Task brief. Please find the lines in the entries below that contain the word "userâ", and copy each one.

= = = = = = =

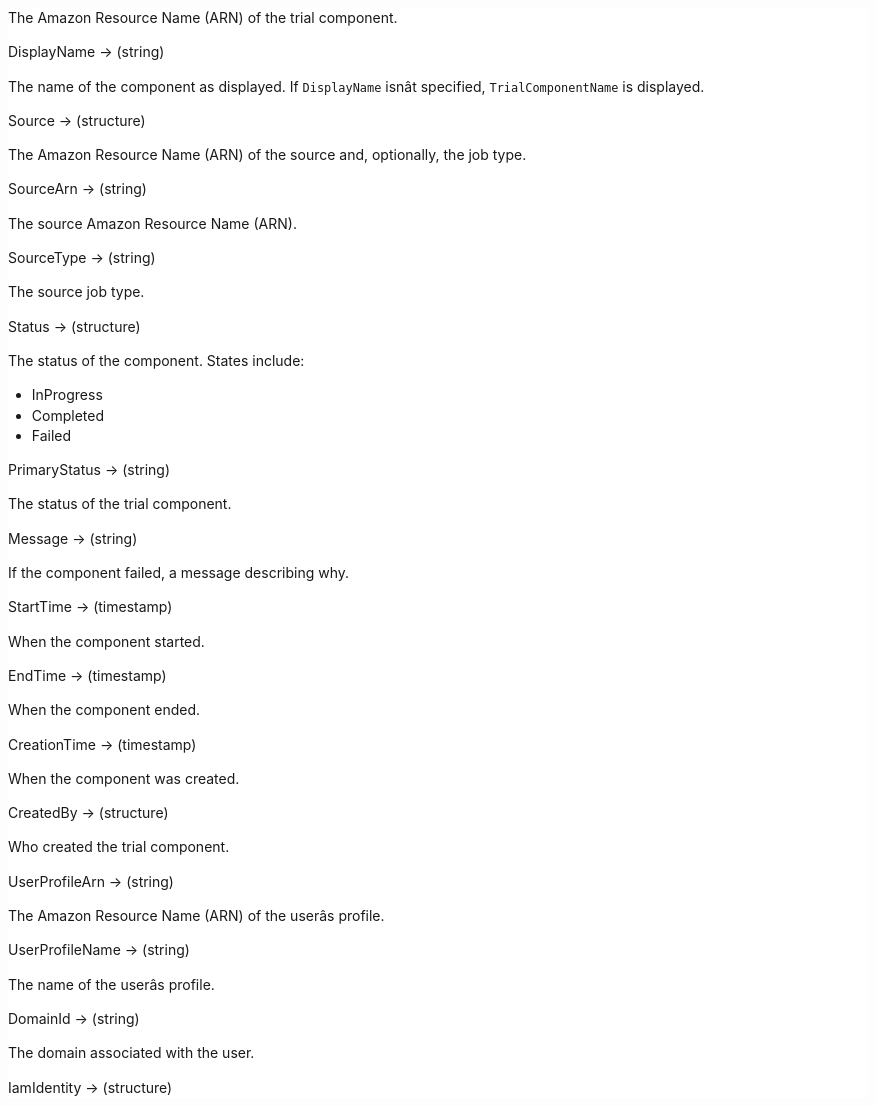 The Amazon Resource Name (ARN) of the trial component.

DisplayName -> (string)

The name of the component as displayed. If `DisplayName` isnât specified, `TrialComponentName` is displayed.

Source -> (structure)

The Amazon Resource Name (ARN) of the source and, optionally, the job type.

SourceArn -> (string)

The source Amazon Resource Name (ARN).

SourceType -> (string)

The source job type.

Status -> (structure)

The status of the component. States include:

- InProgress
- Completed
- Failed

PrimaryStatus -> (string)

The status of the trial component.

Message -> (string)

If the component failed, a message describing why.

StartTime -> (timestamp)

When the component started.

EndTime -> (timestamp)

When the component ended.

CreationTime -> (timestamp)

When the component was created.

CreatedBy -> (structure)

Who created the trial component.

UserProfileArn -> (string)

The Amazon Resource Name (ARN) of the userâs profile.

UserProfileName -> (string)

The name of the userâs profile.

DomainId -> (string)

The domain associated with the user.

IamIdentity -> (structure)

= = = = = = =

Answer box.
The Amazon Resource Name (ARN) of the userâs profile.
The name of the userâs profile.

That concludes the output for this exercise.